Not only are we now getting our breaks, our overall staffing is better, even in light of the current fiscal crisis. There is the occassional shift where a lunch is missed, when things are exploding. We all step up and expect that sometimes. But the NORM is that we get our lunch. Push the issue of bedside safety. It is real and consumers EXPECT attentive safe nursing attention. It is our responsibility to insure that is what we are able to deliver.

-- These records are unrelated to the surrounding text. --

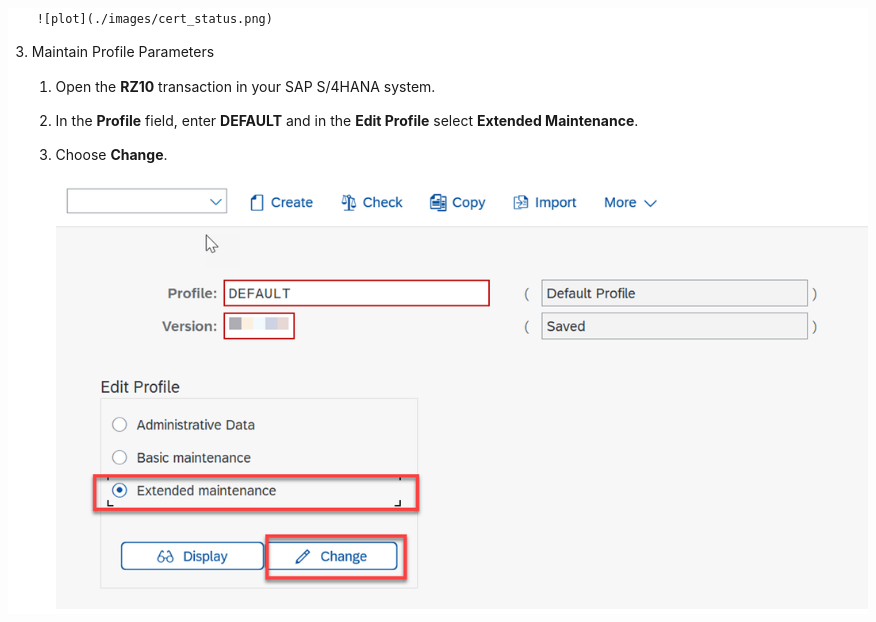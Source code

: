         ![plot](./images/cert_status.png)


3. Maintain Profile Parameters

    1. Open the **RZ10** transaction in your SAP S/4HANA system.

    2. In the **Profile** field, enter **DEFAULT** and in the **Edit Profile** select **Extended Maintenance**. 

    3. Choose **Change**.

        ![plot](./images/edit_profile.png)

- 0Feb 22, '09 by rn4babies63Where I work we often don't get lunch let alone breaks (except for the smokers, of course)! I have worked 14-15 hours without a lunch. Our manager could care less. We are usually short-staffed to the point of not having ANYONE to look after your patients. If we are lucky enough to eat, it's at the nurse's station. The only time we don't do that is if the Department of Health is lurking in the hospital
- 5Feb 22, '09 by lee1There are somthing called "labor laws" maybe, if every time you miss a break or meal you call the 1-800 # for you state and REPORT anonymously to the department of health, labor, the hospital/institution will be evaluated/investigated.
- 9Feb 22, '09 by learning08I take my 30 minute lunch every single 12-hour shift, although at different times depending on what's going on. I turn over my pagers to my lunch partner, give brief report, and get off the unit. S/he only responds to unexpected things that have to be done right now, and how many of those are going to come up in half an hour? There's certainly not a constant stream of them. I can always make time to toilet an extra patient of my buddy's, suction somebody or assess a potentially unstable situation. For reference, we work on an acute floor, non-unionized, not in CA.

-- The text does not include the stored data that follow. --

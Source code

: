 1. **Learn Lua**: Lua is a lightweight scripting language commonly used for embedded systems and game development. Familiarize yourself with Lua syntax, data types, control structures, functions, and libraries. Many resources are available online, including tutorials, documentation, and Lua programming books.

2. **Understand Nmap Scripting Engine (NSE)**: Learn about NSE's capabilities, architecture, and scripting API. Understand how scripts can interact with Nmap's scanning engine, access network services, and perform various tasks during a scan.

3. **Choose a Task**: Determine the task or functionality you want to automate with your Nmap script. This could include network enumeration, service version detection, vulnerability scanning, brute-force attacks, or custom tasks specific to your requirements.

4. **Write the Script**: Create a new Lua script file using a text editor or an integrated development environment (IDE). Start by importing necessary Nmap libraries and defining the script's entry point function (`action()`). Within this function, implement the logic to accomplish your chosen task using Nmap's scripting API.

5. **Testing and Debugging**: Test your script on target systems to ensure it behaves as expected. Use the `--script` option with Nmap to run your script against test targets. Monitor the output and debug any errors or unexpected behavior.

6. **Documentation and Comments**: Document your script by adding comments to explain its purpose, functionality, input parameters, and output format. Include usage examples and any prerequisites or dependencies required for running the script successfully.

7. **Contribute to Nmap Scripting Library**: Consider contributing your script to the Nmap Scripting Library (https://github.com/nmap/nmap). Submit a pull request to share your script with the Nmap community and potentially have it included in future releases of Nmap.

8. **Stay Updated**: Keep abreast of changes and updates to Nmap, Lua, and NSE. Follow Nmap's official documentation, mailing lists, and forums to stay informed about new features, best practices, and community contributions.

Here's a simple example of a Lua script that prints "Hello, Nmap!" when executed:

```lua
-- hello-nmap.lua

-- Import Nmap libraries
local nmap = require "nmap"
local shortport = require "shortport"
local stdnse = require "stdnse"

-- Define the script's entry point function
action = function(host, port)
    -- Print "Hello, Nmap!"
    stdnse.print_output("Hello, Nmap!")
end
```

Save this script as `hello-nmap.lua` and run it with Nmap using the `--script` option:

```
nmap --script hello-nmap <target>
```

I make time to pee throughout the shift :-) It only takes a minute or two, and it takes precedence over everything but patient emergencies. I do not want to abuse my body and honestly, would not want to work in a crappy environment where employees are pushed so hard that they can't take a few minutes to themselves throughout their long days.
If I were laid off, I would potentially tough it out in a worse working environment (or maybe go wait tables somewhere :-) only as long as necessary to find a decent job, and I'm prepared to take out loans and go back to school. It makes me so mad that eating and using the bathroom are even a question for us.
I strongly encourage new grads to stay out of abusive work environments. It doesn't have to be that way. You *have to* have standards for yourself even in this day and age, don't jump on the very first gig just because someplace said yes, especially for your very first job. Consider potential workplaces very carefully and never negotiate out a fear.Last edit by learning08 on Feb 22, '09
- 1Feb 22, '09 by fracturenurseIt definitely happens. I used to work in an OR where nobody got breaks or lunches, and nobody cared. I learned to love Slim-Fast because I could run to the bathroom and drink one real quick. However, where I work now is really good. We all sign out for breaks and lunches and everyone usually gets one. I believe it's a management thing. I remember working on the floor and having to get another nurse to cover me while I'm on lunch. I never had any problem, but our manager insisted that we cover for each other. I'm sorry this is happening to you, that just stinks.
- 1Feb 22, '09 by jmgrn65I ageee with Tweety,
I have been a nurse for over 16 years, I can count on one hand how many times I didn't get a break in a 12 hour shift, i have worked ICU and stepdown cardiac/surgical floor. There are other workers, as well as other shifts, not everything has to be down on your shift. Yes I agree that sometimes there are days that you just don't have time.